**EXERCISE PROMPT:** Please retype the records that appear below, exactly and in full.

(Dataset entries)
== == ==

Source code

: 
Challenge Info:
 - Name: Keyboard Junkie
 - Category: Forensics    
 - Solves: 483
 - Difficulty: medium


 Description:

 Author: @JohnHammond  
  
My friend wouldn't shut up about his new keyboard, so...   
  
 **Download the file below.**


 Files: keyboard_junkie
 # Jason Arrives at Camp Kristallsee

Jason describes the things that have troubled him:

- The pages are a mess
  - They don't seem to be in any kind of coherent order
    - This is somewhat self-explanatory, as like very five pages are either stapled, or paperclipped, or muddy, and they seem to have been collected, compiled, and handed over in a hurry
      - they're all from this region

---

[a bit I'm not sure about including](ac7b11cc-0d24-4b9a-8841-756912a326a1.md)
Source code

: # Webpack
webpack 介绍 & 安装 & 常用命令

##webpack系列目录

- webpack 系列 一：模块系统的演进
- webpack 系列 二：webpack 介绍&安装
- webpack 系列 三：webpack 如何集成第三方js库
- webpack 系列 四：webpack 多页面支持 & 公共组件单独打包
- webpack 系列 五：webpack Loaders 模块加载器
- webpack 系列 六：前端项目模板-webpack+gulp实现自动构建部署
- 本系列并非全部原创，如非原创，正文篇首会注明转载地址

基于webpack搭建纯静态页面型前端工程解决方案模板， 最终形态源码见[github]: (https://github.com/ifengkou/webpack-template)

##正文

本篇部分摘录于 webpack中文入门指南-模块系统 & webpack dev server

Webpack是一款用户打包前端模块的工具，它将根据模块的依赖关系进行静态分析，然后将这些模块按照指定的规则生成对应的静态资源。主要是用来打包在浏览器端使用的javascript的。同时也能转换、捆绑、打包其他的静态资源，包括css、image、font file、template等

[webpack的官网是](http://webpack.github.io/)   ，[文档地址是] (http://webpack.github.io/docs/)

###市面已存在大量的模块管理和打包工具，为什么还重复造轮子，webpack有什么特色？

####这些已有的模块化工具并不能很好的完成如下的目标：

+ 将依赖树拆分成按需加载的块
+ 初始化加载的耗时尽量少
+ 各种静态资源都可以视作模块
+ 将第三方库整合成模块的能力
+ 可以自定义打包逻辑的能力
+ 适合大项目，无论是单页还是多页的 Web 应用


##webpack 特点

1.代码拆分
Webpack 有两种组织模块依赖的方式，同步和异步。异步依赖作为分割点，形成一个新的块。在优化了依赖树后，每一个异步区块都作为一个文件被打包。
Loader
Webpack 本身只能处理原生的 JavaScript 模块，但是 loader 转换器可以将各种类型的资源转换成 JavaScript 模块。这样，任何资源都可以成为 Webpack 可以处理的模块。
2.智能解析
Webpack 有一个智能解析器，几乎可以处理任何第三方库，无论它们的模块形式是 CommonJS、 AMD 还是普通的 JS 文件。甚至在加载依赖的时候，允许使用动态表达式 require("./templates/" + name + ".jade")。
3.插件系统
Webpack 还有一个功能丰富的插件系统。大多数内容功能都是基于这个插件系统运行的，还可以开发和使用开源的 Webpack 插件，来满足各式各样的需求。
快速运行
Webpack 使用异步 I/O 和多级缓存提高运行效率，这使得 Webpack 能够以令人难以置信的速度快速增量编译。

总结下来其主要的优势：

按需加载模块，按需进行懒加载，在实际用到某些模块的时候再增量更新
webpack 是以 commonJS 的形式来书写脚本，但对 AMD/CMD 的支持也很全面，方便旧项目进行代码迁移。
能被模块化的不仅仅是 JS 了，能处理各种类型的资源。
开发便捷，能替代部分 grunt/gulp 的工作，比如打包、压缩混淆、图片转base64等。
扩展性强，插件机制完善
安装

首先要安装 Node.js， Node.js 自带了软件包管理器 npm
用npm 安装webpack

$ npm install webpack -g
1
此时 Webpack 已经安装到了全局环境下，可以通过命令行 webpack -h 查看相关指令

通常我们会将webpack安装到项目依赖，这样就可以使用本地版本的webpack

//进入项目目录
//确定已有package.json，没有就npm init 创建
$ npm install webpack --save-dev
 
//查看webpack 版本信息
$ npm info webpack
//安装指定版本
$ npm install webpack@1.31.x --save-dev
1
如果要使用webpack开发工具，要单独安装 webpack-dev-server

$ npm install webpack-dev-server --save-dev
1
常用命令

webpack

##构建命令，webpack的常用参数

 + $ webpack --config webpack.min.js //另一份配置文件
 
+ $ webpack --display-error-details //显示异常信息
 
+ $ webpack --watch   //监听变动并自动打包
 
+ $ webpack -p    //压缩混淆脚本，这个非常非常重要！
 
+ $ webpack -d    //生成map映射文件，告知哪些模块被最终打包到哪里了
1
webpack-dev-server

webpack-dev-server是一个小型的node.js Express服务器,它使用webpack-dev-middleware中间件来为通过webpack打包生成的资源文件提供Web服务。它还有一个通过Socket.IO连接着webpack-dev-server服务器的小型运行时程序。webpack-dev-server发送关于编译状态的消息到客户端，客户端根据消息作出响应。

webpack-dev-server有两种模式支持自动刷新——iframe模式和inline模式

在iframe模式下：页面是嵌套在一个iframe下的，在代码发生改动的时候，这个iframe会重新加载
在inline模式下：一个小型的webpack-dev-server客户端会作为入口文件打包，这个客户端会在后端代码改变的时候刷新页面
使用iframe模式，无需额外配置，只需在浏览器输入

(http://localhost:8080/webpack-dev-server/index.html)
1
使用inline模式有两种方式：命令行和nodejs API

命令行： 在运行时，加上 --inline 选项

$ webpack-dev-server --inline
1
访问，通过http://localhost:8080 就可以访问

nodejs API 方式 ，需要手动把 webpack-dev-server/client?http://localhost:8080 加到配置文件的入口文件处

== == ==

**RESULT OF THE TASK:**
Source code

: 
Challenge Info:
 - Name: Keyboard Junkie
 - Category: Forensics    
 - Solves: 483
 - Difficulty: medium


 Description:

 Author: @JohnHammond  
  
My friend wouldn't shut up about his new keyboard, so...   
  
 **Download the file below.**


 Files: keyboard_junkie
 # Jason Arrives at Camp Kristallsee

Jason describes the things that have troubled him:

- The pages are a mess
  - They don't seem to be in any kind of coherent order
    - This is somewhat self-explanatory, as like very five pages are either stapled, or paperclipped, or muddy, and they seem to have been collected, compiled, and handed over in a hurry
      - they're all from this region

---

[a bit I'm not sure about including](ac7b11cc-0d24-4b9a-8841-756912a326a1.md)
Source code

: # Webpack
webpack 介绍 & 安装 & 常用命令

##webpack系列目录

- webpack 系列 一：模块系统的演进
- webpack 系列 二：webpack 介绍&安装
- webpack 系列 三：webpack 如何集成第三方js库
- webpack 系列 四：webpack 多页面支持 & 公共组件单独打包
- webpack 系列 五：webpack Loaders 模块加载器
- webpack 系列 六：前端项目模板-webpack+gulp实现自动构建部署
- 本系列并非全部原创，如非原创，正文篇首会注明转载地址

基于webpack搭建纯静态页面型前端工程解决方案模板， 最终形态源码见[github]: (https://github.com/ifengkou/webpack-template)

##正文

本篇部分摘录于 webpack中文入门指南-模块系统 & webpack dev server

Webpack是一款用户打包前端模块的工具，它将根据模块的依赖关系进行静态分析，然后将这些模块按照指定的规则生成对应的静态资源。主要是用来打包在浏览器端使用的javascript的。同时也能转换、捆绑、打包其他的静态资源，包括css、image、font file、template等

[webpack的官网是](http://webpack.github.io/)   ，[文档地址是] (http://webpack.github.io/docs/)

###市面已存在大量的模块管理和打包工具，为什么还重复造轮子，webpack有什么特色？

####这些已有的模块化工具并不能很好的完成如下的目标：

+ 将依赖树拆分成按需加载的块
+ 初始化加载的耗时尽量少
+ 各种静态资源都可以视作模块
+ 将第三方库整合成模块的能力
+ 可以自定义打包逻辑的能力
+ 适合大项目，无论是单页还是多页的 Web 应用


##webpack 特点

1.代码拆分
Webpack 有两种组织模块依赖的方式，同步和异步。异步依赖作为分割点，形成一个新的块。在优化了依赖树后，每一个异步区块都作为一个文件被打包。
Loader
Webpack 本身只能处理原生的 JavaScript 模块，但是 loader 转换器可以将各种类型的资源转换成 JavaScript 模块。这样，任何资源都可以成为 Webpack 可以处理的模块。
2.智能解析
Webpack 有一个智能解析器，几乎可以处理任何第三方库，无论它们的模块形式是 CommonJS、 AMD 还是普通的 JS 文件。甚至在加载依赖的时候，允许使用动态表达式 require("./templates/" + name + ".jade")。
3.插件系统
Webpack 还有一个功能丰富的插件系统。大多数内容功能都是基于这个插件系统运行的，还可以开发和使用开源的 Webpack 插件，来满足各式各样的需求。
快速运行
Webpack 使用异步 I/O 和多级缓存提高运行效率，这使得 Webpack 能够以令人难以置信的速度快速增量编译。

总结下来其主要的优势：

按需加载模块，按需进行懒加载，在实际用到某些模块的时候再增量更新
webpack 是以 commonJS 的形式来书写脚本，但对 AMD/CMD 的支持也很全面，方便旧项目进行代码迁移。
能被模块化的不仅仅是 JS 了，能处理各种类型的资源。
开发便捷，能替代部分 grunt/gulp 的工作，比如打包、压缩混淆、图片转base64等。
扩展性强，插件机制完善
安装

首先要安装 Node.js， Node.js 自带了软件包管理器 npm
用npm 安装webpack

$ npm install webpack -g
1
此时 Webpack 已经安装到了全局环境下，可以通过命令行 webpack -h 查看相关指令

通常我们会将webpack安装到项目依赖，这样就可以使用本地版本的webpack

//进入项目目录
//确定已有package.json，没有就npm init 创建
$ npm install webpack --save-dev
 
//查看webpack 版本信息
$ npm info webpack
//安装指定版本
$ npm install webpack@1.31.x --save-dev
1
如果要使用webpack开发工具，要单独安装 webpack-dev-server

$ npm install webpack-dev-server --save-dev
1
常用命令

webpack

##构建命令，webpack的常用参数

 + $ webpack --config webpack.min.js //另一份配置文件
 
+ $ webpack --display-error-details //显示异常信息
 
+ $ webpack --watch   //监听变动并自动打包
 
+ $ webpack -p    //压缩混淆脚本，这个非常非常重要！
 
+ $ webpack -d    //生成map映射文件，告知哪些模块被最终打包到哪里了
1
webpack-dev-server

webpack-dev-server是一个小型的node.js Express服务器,它使用webpack-dev-middleware中间件来为通过webpack打包生成的资源文件提供Web服务。它还有一个通过Socket.IO连接着webpack-dev-server服务器的小型运行时程序。webpack-dev-server发送关于编译状态的消息到客户端，客户端根据消息作出响应。

webpack-dev-server有两种模式支持自动刷新——iframe模式和inline模式

在iframe模式下：页面是嵌套在一个iframe下的，在代码发生改动的时候，这个iframe会重新加载
在inline模式下：一个小型的webpack-dev-server客户端会作为入口文件打包，这个客户端会在后端代码改变的时候刷新页面
使用iframe模式，无需额外配置，只需在浏览器输入

(http://localhost:8080/webpack-dev-server/index.html)
1
使用inline模式有两种方式：命令行和nodejs API

命令行： 在运行时，加上 --inline 选项

$ webpack-dev-server --inline
1
访问，通过http://localhost:8080 就可以访问

nodejs API 方式 ，需要手动把 webpack-dev-server/client?http://localhost:8080 加到配置文件的入口文件处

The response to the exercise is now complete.